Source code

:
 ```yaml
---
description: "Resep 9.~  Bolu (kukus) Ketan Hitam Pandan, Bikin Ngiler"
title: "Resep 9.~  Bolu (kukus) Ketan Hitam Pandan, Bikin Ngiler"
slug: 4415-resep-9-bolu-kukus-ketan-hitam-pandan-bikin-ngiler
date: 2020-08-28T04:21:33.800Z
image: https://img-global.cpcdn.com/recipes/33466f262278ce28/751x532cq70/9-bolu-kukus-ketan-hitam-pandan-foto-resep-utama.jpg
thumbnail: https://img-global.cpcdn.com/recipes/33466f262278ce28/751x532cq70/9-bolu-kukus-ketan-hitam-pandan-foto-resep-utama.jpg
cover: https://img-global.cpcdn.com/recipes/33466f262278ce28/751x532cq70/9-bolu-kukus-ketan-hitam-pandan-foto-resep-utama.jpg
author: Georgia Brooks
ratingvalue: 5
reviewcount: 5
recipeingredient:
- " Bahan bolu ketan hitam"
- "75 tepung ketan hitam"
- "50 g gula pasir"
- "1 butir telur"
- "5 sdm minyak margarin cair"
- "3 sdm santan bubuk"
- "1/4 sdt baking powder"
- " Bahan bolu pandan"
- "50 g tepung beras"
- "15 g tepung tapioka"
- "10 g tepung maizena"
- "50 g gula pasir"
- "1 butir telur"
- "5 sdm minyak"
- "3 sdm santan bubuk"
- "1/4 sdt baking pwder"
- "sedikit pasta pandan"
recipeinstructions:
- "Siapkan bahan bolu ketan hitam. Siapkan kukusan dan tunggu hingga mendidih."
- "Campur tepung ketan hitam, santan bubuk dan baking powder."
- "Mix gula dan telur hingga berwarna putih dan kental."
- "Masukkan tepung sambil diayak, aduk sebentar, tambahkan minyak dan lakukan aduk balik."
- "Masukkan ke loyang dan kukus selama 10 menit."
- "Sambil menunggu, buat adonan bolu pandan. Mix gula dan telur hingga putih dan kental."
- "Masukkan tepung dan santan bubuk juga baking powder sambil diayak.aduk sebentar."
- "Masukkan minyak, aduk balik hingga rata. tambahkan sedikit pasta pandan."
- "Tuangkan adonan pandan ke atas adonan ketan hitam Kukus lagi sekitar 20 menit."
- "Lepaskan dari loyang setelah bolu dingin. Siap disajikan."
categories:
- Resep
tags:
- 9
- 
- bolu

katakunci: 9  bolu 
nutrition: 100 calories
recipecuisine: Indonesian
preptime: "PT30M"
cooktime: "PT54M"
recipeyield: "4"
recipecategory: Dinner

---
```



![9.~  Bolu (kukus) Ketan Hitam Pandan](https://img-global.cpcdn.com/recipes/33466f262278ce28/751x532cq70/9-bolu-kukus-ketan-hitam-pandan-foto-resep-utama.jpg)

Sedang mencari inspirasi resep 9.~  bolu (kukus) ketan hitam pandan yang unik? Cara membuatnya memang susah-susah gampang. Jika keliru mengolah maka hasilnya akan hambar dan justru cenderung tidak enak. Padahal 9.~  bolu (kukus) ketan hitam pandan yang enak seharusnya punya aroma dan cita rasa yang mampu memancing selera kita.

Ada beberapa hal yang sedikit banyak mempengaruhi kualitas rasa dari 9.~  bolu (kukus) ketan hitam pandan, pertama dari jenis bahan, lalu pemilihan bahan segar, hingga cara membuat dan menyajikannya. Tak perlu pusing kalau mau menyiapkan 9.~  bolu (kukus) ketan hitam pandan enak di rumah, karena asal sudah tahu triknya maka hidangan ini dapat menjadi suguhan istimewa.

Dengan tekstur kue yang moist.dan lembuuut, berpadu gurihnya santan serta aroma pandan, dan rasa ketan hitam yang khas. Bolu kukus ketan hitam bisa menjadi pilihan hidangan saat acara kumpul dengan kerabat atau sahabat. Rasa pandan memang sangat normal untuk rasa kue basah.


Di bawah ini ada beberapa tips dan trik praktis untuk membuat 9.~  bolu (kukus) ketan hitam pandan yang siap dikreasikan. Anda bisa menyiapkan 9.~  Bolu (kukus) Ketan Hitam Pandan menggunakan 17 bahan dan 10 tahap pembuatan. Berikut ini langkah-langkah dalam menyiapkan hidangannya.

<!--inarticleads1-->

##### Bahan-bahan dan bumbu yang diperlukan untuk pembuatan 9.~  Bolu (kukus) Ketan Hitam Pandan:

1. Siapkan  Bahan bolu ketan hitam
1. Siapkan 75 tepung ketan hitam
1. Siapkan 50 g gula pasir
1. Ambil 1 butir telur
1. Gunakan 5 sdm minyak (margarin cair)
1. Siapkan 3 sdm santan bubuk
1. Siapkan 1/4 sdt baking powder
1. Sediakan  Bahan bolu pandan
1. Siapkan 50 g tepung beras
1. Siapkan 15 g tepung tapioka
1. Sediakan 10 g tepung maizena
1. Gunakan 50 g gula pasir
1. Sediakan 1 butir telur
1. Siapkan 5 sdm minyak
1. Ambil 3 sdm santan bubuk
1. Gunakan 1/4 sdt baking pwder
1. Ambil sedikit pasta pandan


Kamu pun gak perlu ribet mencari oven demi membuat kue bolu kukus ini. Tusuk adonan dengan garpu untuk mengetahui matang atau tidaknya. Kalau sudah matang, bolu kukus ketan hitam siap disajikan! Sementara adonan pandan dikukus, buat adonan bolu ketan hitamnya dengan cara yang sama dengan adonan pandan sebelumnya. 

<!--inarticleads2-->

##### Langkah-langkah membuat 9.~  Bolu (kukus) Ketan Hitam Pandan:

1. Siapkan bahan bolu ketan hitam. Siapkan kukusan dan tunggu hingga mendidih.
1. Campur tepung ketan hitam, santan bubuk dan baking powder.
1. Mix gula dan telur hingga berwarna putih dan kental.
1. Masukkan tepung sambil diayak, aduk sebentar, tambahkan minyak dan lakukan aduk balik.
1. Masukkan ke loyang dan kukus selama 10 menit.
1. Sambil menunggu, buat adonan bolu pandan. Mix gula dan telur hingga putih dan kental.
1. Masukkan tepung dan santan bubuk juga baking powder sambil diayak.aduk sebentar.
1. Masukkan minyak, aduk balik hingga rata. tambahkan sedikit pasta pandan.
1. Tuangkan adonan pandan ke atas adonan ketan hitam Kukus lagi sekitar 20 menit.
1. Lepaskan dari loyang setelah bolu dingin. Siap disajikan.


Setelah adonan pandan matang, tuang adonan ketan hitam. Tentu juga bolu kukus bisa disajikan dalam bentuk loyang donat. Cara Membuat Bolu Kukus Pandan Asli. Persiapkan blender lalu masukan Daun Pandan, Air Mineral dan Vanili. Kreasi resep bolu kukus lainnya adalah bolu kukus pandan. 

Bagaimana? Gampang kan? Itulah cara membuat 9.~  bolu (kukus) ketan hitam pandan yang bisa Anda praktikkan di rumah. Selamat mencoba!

+--

What is needed
The material above must be returned in full, exactly as written.

Task response
Source code

:
 ```yaml
---
description: "Resep 9.~  Bolu (kukus) Ketan Hitam Pandan, Bikin Ngiler"
title: "Resep 9.~  Bolu (kukus) Ketan Hitam Pandan, Bikin Ngiler"
slug: 4415-resep-9-bolu-kukus-ketan-hitam-pandan-bikin-ngiler
date: 2020-08-28T04:21:33.800Z
image: https://img-global.cpcdn.com/recipes/33466f262278ce28/751x532cq70/9-bolu-kukus-ketan-hitam-pandan-foto-resep-utama.jpg
thumbnail: https://img-global.cpcdn.com/recipes/33466f262278ce28/751x532cq70/9-bolu-kukus-ketan-hitam-pandan-foto-resep-utama.jpg
cover: https://img-global.cpcdn.com/recipes/33466f262278ce28/751x532cq70/9-bolu-kukus-ketan-hitam-pandan-foto-resep-utama.jpg
author: Georgia Brooks
ratingvalue: 5
reviewcount: 5
recipeingredient:
- " Bahan bolu ketan hitam"
- "75 tepung ketan hitam"
- "50 g gula pasir"
- "1 butir telur"
- "5 sdm minyak margarin cair"
- "3 sdm santan bubuk"
- "1/4 sdt baking powder"
- " Bahan bolu pandan"
- "50 g tepung beras"
- "15 g tepung tapioka"
- "10 g tepung maizena"
- "50 g gula pasir"
- "1 butir telur"
- "5 sdm minyak"
- "3 sdm santan bubuk"
- "1/4 sdt baking pwder"
- "sedikit pasta pandan"
recipeinstructions:
- "Siapkan bahan bolu ketan hitam. Siapkan kukusan dan tunggu hingga mendidih."
- "Campur tepung ketan hitam, santan bubuk dan baking powder."
- "Mix gula dan telur hingga berwarna putih dan kental."
- "Masukkan tepung sambil diayak, aduk sebentar, tambahkan minyak dan lakukan aduk balik."
- "Masukkan ke loyang dan kukus selama 10 menit."
- "Sambil menunggu, buat adonan bolu pandan. Mix gula dan telur hingga putih dan kental."
- "Masukkan tepung dan santan bubuk juga baking powder sambil diayak.aduk sebentar."
- "Masukkan minyak, aduk balik hingga rata. tambahkan sedikit pasta pandan."
- "Tuangkan adonan pandan ke atas adonan ketan hitam Kukus lagi sekitar 20 menit."
- "Lepaskan dari loyang setelah bolu dingin. Siap disajikan."
categories:
- Resep
tags:
- 9
- 
- bolu

katakunci: 9  bolu 
nutrition: 100 calories
recipecuisine: Indonesian
preptime: "PT30M"
cooktime: "PT54M"
recipeyield: "4"
recipecategory: Dinner

---
```



![9.~  Bolu (kukus) Ketan Hitam Pandan](https://img-global.cpcdn.com/recipes/33466f262278ce28/751x532cq70/9-bolu-kukus-ketan-hitam-pandan-foto-resep-utama.jpg)

Sedang mencari inspirasi resep 9.~  bolu (kukus) ketan hitam pandan yang unik? Cara membuatnya memang susah-susah gampang. Jika keliru mengolah maka hasilnya akan hambar dan justru cenderung tidak enak. Padahal 9.~  bolu (kukus) ketan hitam pandan yang enak seharusnya punya aroma dan cita rasa yang mampu memancing selera kita.

Ada beberapa hal yang sedikit banyak mempengaruhi kualitas rasa dari 9.~  bolu (kukus) ketan hitam pandan, pertama dari jenis bahan, lalu pemilihan bahan segar, hingga cara membuat dan menyajikannya. Tak perlu pusing kalau mau menyiapkan 9.~  bolu (kukus) ketan hitam pandan enak di rumah, karena asal sudah tahu triknya maka hidangan ini dapat menjadi suguhan istimewa.

Dengan tekstur kue yang moist.dan lembuuut, berpadu gurihnya santan serta aroma pandan, dan rasa ketan hitam yang khas. Bolu kukus ketan hitam bisa menjadi pilihan hidangan saat acara kumpul dengan kerabat atau sahabat. Rasa pandan memang sangat normal untuk rasa kue basah.


Di bawah ini ada beberapa tips dan trik praktis untuk membuat 9.~  bolu (kukus) ketan hitam pandan yang siap dikreasikan. Anda bisa menyiapkan 9.~  Bolu (kukus) Ketan Hitam Pandan menggunakan 17 bahan dan 10 tahap pembuatan. Berikut ini langkah-langkah dalam menyiapkan hidangannya.

<!--inarticleads1-->

##### Bahan-bahan dan bumbu yang diperlukan untuk pembuatan 9.~  Bolu (kukus) Ketan Hitam Pandan:

1. Siapkan  Bahan bolu ketan hitam
1. Siapkan 75 tepung ketan hitam
1. Siapkan 50 g gula pasir
1. Ambil 1 butir telur
1. Gunakan 5 sdm minyak (margarin cair)
1. Siapkan 3 sdm santan bubuk
1. Siapkan 1/4 sdt baking powder
1. Sediakan  Bahan bolu pandan
1. Siapkan 50 g tepung beras
1. Siapkan 15 g tepung tapioka
1. Sediakan 10 g tepung maizena
1. Gunakan 50 g gula pasir
1. Sediakan 1 butir telur
1. Siapkan 5 sdm minyak
1. Ambil 3 sdm santan bubuk
1. Gunakan 1/4 sdt baking pwder
1. Ambil sedikit pasta pandan


Kamu pun gak perlu ribet mencari oven demi membuat kue bolu kukus ini. Tusuk adonan dengan garpu untuk mengetahui matang atau tidaknya. Kalau sudah matang, bolu kukus ketan hitam siap disajikan! Sementara adonan pandan dikukus, buat adonan bolu ketan hitamnya dengan cara yang sama dengan adonan pandan sebelumnya. 

<!--inarticleads2-->

##### Langkah-langkah membuat 9.~  Bolu (kukus) Ketan Hitam Pandan:

1. Siapkan bahan bolu ketan hitam. Siapkan kukusan dan tunggu hingga mendidih.
1. Campur tepung ketan hitam, santan bubuk dan baking powder.
1. Mix gula dan telur hingga berwarna putih dan kental.
1. Masukkan tepung sambil diayak, aduk sebentar, tambahkan minyak dan lakukan aduk balik.
1. Masukkan ke loyang dan kukus selama 10 menit.
1. Sambil menunggu, buat adonan bolu pandan. Mix gula dan telur hingga putih dan kental.
1. Masukkan tepung dan santan bubuk juga baking powder sambil diayak.aduk sebentar.
1. Masukkan minyak, aduk balik hingga rata. tambahkan sedikit pasta pandan.
1. Tuangkan adonan pandan ke atas adonan ketan hitam Kukus lagi sekitar 20 menit.
1. Lepaskan dari loyang setelah bolu dingin. Siap disajikan.


Setelah adonan pandan matang, tuang adonan ketan hitam. Tentu juga bolu kukus bisa disajikan dalam bentuk loyang donat. Cara Membuat Bolu Kukus Pandan Asli. Persiapkan blender lalu masukan Daun Pandan, Air Mineral dan Vanili. Kreasi resep bolu kukus lainnya adalah bolu kukus pandan. 

Bagaimana? Gampang kan? Itulah cara membuat 9.~  bolu (kukus) ketan hitam pandan yang bisa Anda praktikkan di rumah. Selamat mencoba!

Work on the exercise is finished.